Spezialkräfte kommen weltweit zum Einsatz. Die Amerikaner aber sind die Meister der Special Operation Forces (SOFs). Der Schweizer Fachbuchautor Kaj-Gunnar Sievert beschreibt in seinem Buch „Überall und Jederzeit“ (HIER unsere Buchbesprechung) die verschiedenen SOFs aus den USA in ihrer Praxis. Sievert, selber ehemaliger Kommandant der Schweizer Eliteeinheit Fallschirm Aufklärer Kompanie 17, kommt ebenfalls aus dieser SOF Praxis. SPARTANAT hat ihn zum Interview eingeladen und wollte wissen, wie sich die zukünftige Rolle der Spezialkräfte verändern wird.

SPARTANAT: Ihr Buch heißt „„Überall und jederzeit““ und präsentiert „US Special Forces im Einsatz“. Können die Amerikaner wirklich überall und jederzeit sein?

Kaj-Gunnar Sievert: Natürlich nicht. Tatsache hingegen ist, dass die Amerikaner als einzige Weltmacht über die Möglichkeit verfügen, überall und innert kürzester Zeit mit zivilen und militärischen Mitteln –- und dazu zählen auch Special Operation Forces (SOF) – – ihre Interessen wahrzunehmen und durchzusetzen. Ihre verschiedensten, hochmodernen Sensoren und Systeme erlauben es ihnen, auch Gebiete in ihrem Interessengebiet (fast) konstant zu überwachen und wenn nötig geeignete Mittel zu entsenden.

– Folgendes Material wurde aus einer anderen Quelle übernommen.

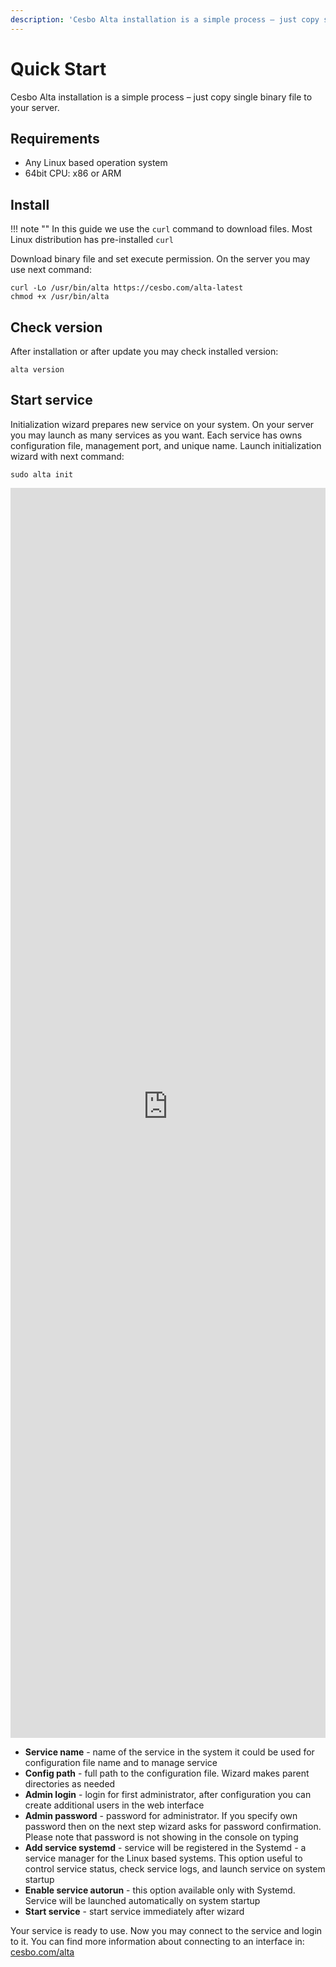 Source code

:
 ```yaml
---
description: 'Cesbo Alta installation is a simple process – just copy single binary file to your server'
---
```


# Quick Start

Cesbo Alta installation is a simple process – just copy single binary file to your server.

## Requirements

- Any Linux based operation system
- 64bit CPU: x86 or ARM

## Install

!!! note ""
    In this guide we use the `curl` command to download files.
    Most Linux distribution has pre-installed `curl`

Download binary file and set execute permission. On the server you may use next command:

```
curl -Lo /usr/bin/alta https://cesbo.com/alta-latest
chmod +x /usr/bin/alta
```

## Check version

After installation or after update you may check installed version:

```
alta version
```

## Start service

Initialization wizard prepares new service on your system. On your server you may launch as many services as you want. Each service has owns configuration file, management port, and unique name. Launch initialization wizard with next command:

```
sudo alta init
```

<div style="position: relative; padding-top: 50vh;"><iframe src="https://customer-jmuojszo6d9hxk3k.cloudflarestream.com/7148481fadc65b275ecdab0c1235bf0d/iframe?poster=https%3A%2F%2Fcustomer-jmuojszo6d9hxk3k.cloudflarestream.com%2F7148481fadc65b275ecdab0c1235bf0d%2Fthumbnails%2Fthumbnail.jpg%3Ftime%3D28s%26height%3D600" style="border: none; position: absolute; top: 0; left: 0; height: 100%; width: 100%;" allow="accelerometer; gyroscope; autoplay; encrypted-media; picture-in-picture;" allowfullscreen="true"></iframe></div>

- **Service name** - name of the service in the system it could be used for configuration file name and to manage service
- **Config path** - full path to the configuration file. Wizard makes parent directories as needed
- **Admin login** - login for first administrator, after configuration you can create additional users in the web interface
- **Admin password** - password for administrator. If you specify own password then on the next step wizard asks for password confirmation. Please note that password is not showing in the console on typing
- **Add service systemd** - service will be registered in the Systemd - a service manager for the Linux based systems. This option useful to control service status, check service logs, and launch service on system startup
- **Enable service autorun** - this option available only with Systemd. Service will be launched automatically on system startup
- **Start service** - start service immediately after wizard

Your service is ready to use. 
Now you may connect to the service and login to it. You can find more information about connecting to an interface in: [cesbo.com/alta](/en/alta/interface/)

SPARTANAT: Die gewählten Beispiele sind sehr unterschiedlich: Was verbindet eine Rettung aus einem Sturm durch ParaRescueJumpers (PJ) mit dem Versenken von Noriegas Fluchtboot oder der Tötung Bin Ladens?

Kaj-Gunnar Sievert: Obwohl die beschriebenen Einsätze komplett verschiedenen sind, haben sie einige Gemeinsamkeiten: Den Umstand alles zu unternehmen –- letztlich auch zu riskieren -– um ein Einsatz erfolgreich durchzuführen; der sehr hohe Ausbildungsstand; der Einsatz modernster Mittel; das Einfliessen der Erfahrungen aus früheren Einsätzen in die Ausbildung, die Ausrüstung und die Planung; die sehr hohe Identifikation der Angehörigen der unterschiedlichen Einheiten zum Auftrag. Letztendlich: Die Erkenntnis, dass gewisse Aufgaben nur von Spezialeinheiten gelöst werden können. Die Fallbeispiele aus meinen Büchern habe ich nach meinen persönlichen Präferenzen gewählt, wobei ich auch darauf achte, dass unter ihnen bekannte, weniger bekannte, erfolgreiche und gescheiterte Operationen zu finden sind.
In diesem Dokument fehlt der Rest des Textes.